This jam is now over. It ran from 2021-02-06 05:00:00 to 2021-02-23 04:59:59. View 3 entries

Shadow of Warner

Warner Brothers Interactive Entertainment has just received approval for the patent of the Nemesis system used in Middle Earth: Shadow of Mordor and Shadow of War. The system tracks player interactions with enemies to procedurally generate rivalries that develop over the course of the game. It's a fascinating mechanic with a lot of potential for different uses.

Unfortunately, with this patent approval most of those uses will never be realized, as WB will be the only entity allowed to use it. So let's all get in on it while we still can! 

The patent goes into effect February 23, so from now until then it's fair game (so to speak). In that time let's make games that show the potential of this mechanic that will be lost when Warner Brothers gates it away.

One Rule to Bring Them All

All you need to qualify is to make a game utilizing the basics of the Nemesis system, which IGN describes as,

"a system featuring procedurally-generated NPCs that exist in a hierarchy and interact with and will remember the actions of players, have their appearance/behavior altered by players, and whose place in that hierarchy can change and affect the position of other NPCs in said hierarchy."

This is more of a guideline than a rule; feel free to take it in whatever weird direction you want. Anything else--genre, length, etc.--is up to you. You can submit up until February 22, 11:59:59pm Eastern Time.

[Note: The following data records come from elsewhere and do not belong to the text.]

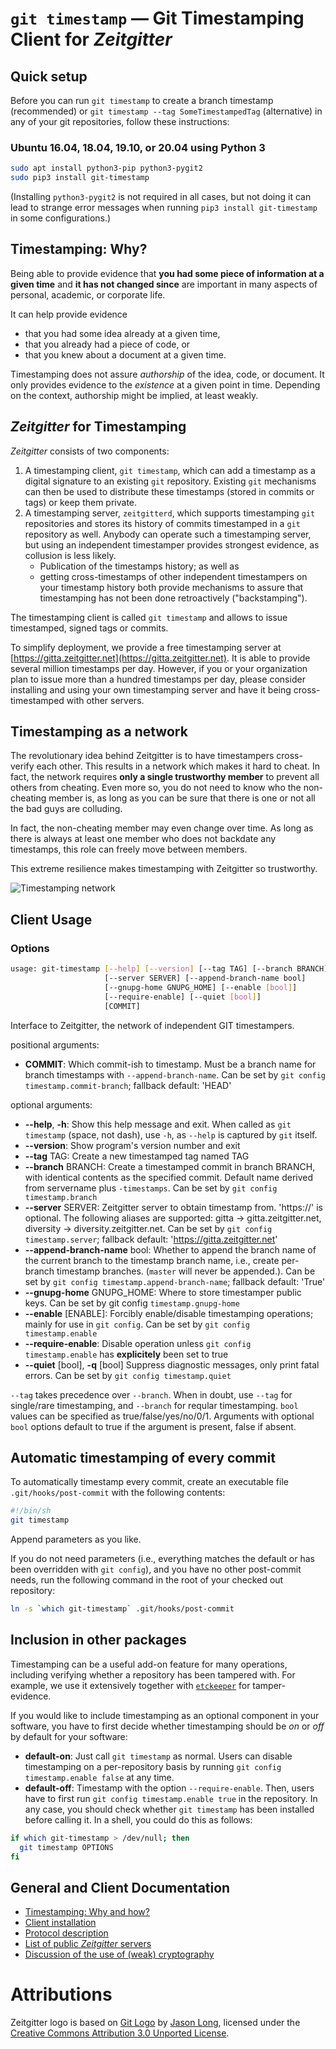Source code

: # `git timestamp` — Git Timestamping Client for *Zeitgitter*

## Quick setup

Before you can run `git timestamp` to create a branch timestamp (recommended)
or `git timestamp --tag SomeTimestampedTag` (alternative) in any of your git
repositories, follow these instructions:


### Ubuntu 16.04, 18.04, 19.10, or 20.04 using Python 3

```sh
sudo apt install python3-pip python3-pygit2
sudo pip3 install git-timestamp
```

(Installing `python3-pygit2` is not required in all cases, but not
doing it can lead to strange error messages when running `pip3 install
git-timestamp` in some configurations.)

## Timestamping: Why?

Being able to provide evidence that **you had some piece of information at a
given time** and **it has not changed since** are important in many aspects of
personal, academic, or corporate life.

It can help provide evidence
- that you had some idea already at a given time,
- that you already had a piece of code, or
- that you knew about a document at a given time.

Timestamping does not assure *authorship* of the idea, code, or document. It
only provides evidence to the *existence* at a given point in time. Depending
on the context, authorship might be implied, at least weakly.


## *Zeitgitter* for Timestamping

*Zeitgitter* consists of two components:

1. A timestamping client, `git timestamp`, which can add a timestamp as a digital signature to
   an existing `git` repository. Existing `git` mechanisms can then be used
   to distribute these timestamps (stored in commits or tags) or keep them
   private.
2. A timestamping server, `zeitgitterd`, which supports timestamping `git` repositories and
   stores its history of commits timestamped in a `git` repository as well.
   Anybody can operate such a timestamping server, but using an independent
   timestamper provides strongest evidence, as collusion is less likely.
   - Publication of the timestamps history; as well as
   - getting cross-timestamps of other independent timestampers on your
     timestamp history
   both provide mechanisms to assure that timestamping has not been done
   retroactively ("backstamping").

The timestamping client is called `git timestamp` and allows to issue
timestamped, signed tags or commits.

To simplify deployment, we provide a free timestamping server at
[https://gitta.zeitgitter.net](https://gitta.zeitgitter.net).
It is able to provide several
million timestamps per day. However, if you or your organization plan to issue
more than a hundred timestamps per day, please consider installing and using
your own timestamping server and have it being cross-timestamped with other
servers.


## Timestamping as a network

The revolutionary idea behind Zeitgitter is to have timestampers cross-verify
each other. This results in a network which makes it hard to cheat. In fact,
the network requires **only a single trustworthy member** to prevent all
others from cheating. Even more so, you do not need to know who the
non-cheating member is, as long as you can be sure that there is one or not
all the bad guys are colluding.

In fact, the non-cheating member may even change over time. As long as there is
always at least one member who does not backdate any timestamps, this role can
freely move between members.

This extreme resilience makes timestamping with Zeitgitter so trustworthy.

![Timestamping network](./doc/TimestampingNetwork.png)


## Client Usage

### Options

```sh
usage: git-timestamp [--help] [--version] [--tag TAG] [--branch BRANCH]
                     [--server SERVER] [--append-branch-name bool]
                     [--gnupg-home GNUPG_HOME] [--enable [bool]]
                     [--require-enable] [--quiet [bool]]
                     [COMMIT]
```
Interface to Zeitgitter, the network of independent GIT timestampers.

positional arguments:
*  **COMMIT**:          Which commit-ish to timestamp. Must be a branch name
                        for branch timestamps with `--append-branch-name`. Can
                        be set by `git config timestamp.commit-branch`;
                        fallback default: 'HEAD'

optional arguments:
* **--help**, **-h**:   Show this help message and exit. When called as `git
                        timestamp` (space, not dash), use `-h`, as `--help` is
                        captured by `git` itself.
* **--version**:        Show program's version number and exit
* **--tag** TAG:        Create a new timestamped tag named TAG
* **--branch** BRANCH:  Create a timestamped commit in branch BRANCH, with
                        identical contents as the specified commit. Default
                        name derived from servername plus `-timestamps`. Can
                        be set by `git config timestamp.branch`
* **--server** SERVER:  Zeitgitter server to obtain timestamp from. 'https://'
                        is optional. The following aliases are supported:
                        gitta → gitta.zeitgitter.net, diversity →
                        diversity.zeitgitter.net. Can be set by `git config
                        timestamp.server`; fallback default:
                        'https://gitta.zeitgitter.net'
* **--append-branch-name** bool:
                        Whether to append the branch name of the current
                        branch to the timestamp branch name, i.e., create per-
                        branch timestamp branches. (`master` will never be
                        appended.). Can be set by `git config
                        timestamp.append-branch-name`; fallback default:
                        'True'
* **--gnupg-home** GNUPG_HOME:
                        Where to store timestamper public keys. Can be set by
                        git config `timestamp.gnupg-home`
* **--enable** [ENABLE]: Forcibly enable/disable timestamping operations;
                        mainly for use in `git config`. Can be set by `git
                        config timestamp.enable`
* **--require-enable**: Disable operation unless `git config timestamp.enable`
                        has **explicitely** been set to true
* **--quiet** [bool], **-q** [bool]
                        Suppress diagnostic messages, only print fatal errors.
                        Can be set by `git config timestamp.quiet`

`--tag` takes precedence over `--branch`. When in doubt, use `--tag` for
single/rare timestamping, and `--branch` for reqular timestamping. `bool`
values can be specified as true/false/yes/no/0/1. Arguments with optional
`bool` options default to true if the argument is present, false if absent.


## Automatic timestamping of every commit

To automatically timestamp every commit, create an executable file
`.git/hooks/post-commit` with the following contents:

```sh
#!/bin/sh
git timestamp
```

Append parameters as you like.

If you do not need parameters (i.e., everything matches the default or has been
overridden with `git config`), and you have no other post-commit needs, run the
following command in the root of your checked out repository:

```sh
ln -s `which git-timestamp` .git/hooks/post-commit
```


## Inclusion in other packages

Timestamping can be a useful add-on feature for many operations, including
verifying whether a repository has been tampered with. For example, we use it
extensively together with [`etckeeper`](https://etckeeper.branchable.com/)
for tamper-evidence.

If you would like to include timestamping as an optional component in your
software, you have to first decide whether timestamping should be *on* or *off*
by default for your software:
* **default-on**: Just call `git timestamp` as normal. Users can disable
  timestamping on a per-repository basis by running
  `git config timestamp.enable false` at any time.
* **default-off**: Timestamp with the option `--require-enable`. Then, users
  have to first run `git config timestamp.enable true` in the repository.
In any case, you should check whether `git timestamp` has been installed before
calling it. In a shell, you could do this as follows:

```sh
if which git-timestamp > /dev/null; then
  git timestamp OPTIONS
fi
```


## General and Client Documentation

- [Timestamping: Why and how?](doc/Timestamping.md)
- [Client installation](doc/Install.md)
- [Protocol description](doc/Protocol.md)
- [List of public *Zeitgitter* servers](doc/ServerList.md)
- [Discussion of the use of (weak) cryptography](doc/Cryptography.md)


# Attributions

Zeitgitter logo is based on [Git Logo](https://git-scm.com/downloads/logos) by
[Jason Long](https://twitter.com/jasonlong), licensed under the
[Creative Commons Attribution 3.0
Unported License](https://creativecommons.org/licenses/by/3.0/).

A Shortcut to Rush Through

If you want an easy way to get started, developer WolfBytes has created an open-source parody of the Nemesis system, the Frenemy system. 

The Desolation of Law

The point is not to recreate the Nemesis system one-for-one, which would be a violation of expression that patents should protect, but to show how many applications the idea of procedurally generated NPC relationships could have, and how arbitrary this patent is. Patents and copyrights exist to protect the creators of specific expressions of an idea, not the idea itself. Other developers might have their own ideas for how a relationship system could work that might not even infringe on the Nemesis system, but they will be scared away from implementing them due to the risk of a lawsuit from a giant like WB. Video games have suffered in the past from overly broad patents:  Namco kept loading screen mini-games to themselves, Sega hoarded direction arrows in driving games, and Nintendo had sole use of the plus-shaped D-pad. The Nemesis patent goes far beyond any of those and potentially closes off entire mechanics and subgenres by putting it in the custody of a company that even with billions of dollars at its disposal hasn't even used the system since 2017. It's bad for creators and bad for the culture.

But that's all in the future. For the time being, make a game with making enemies.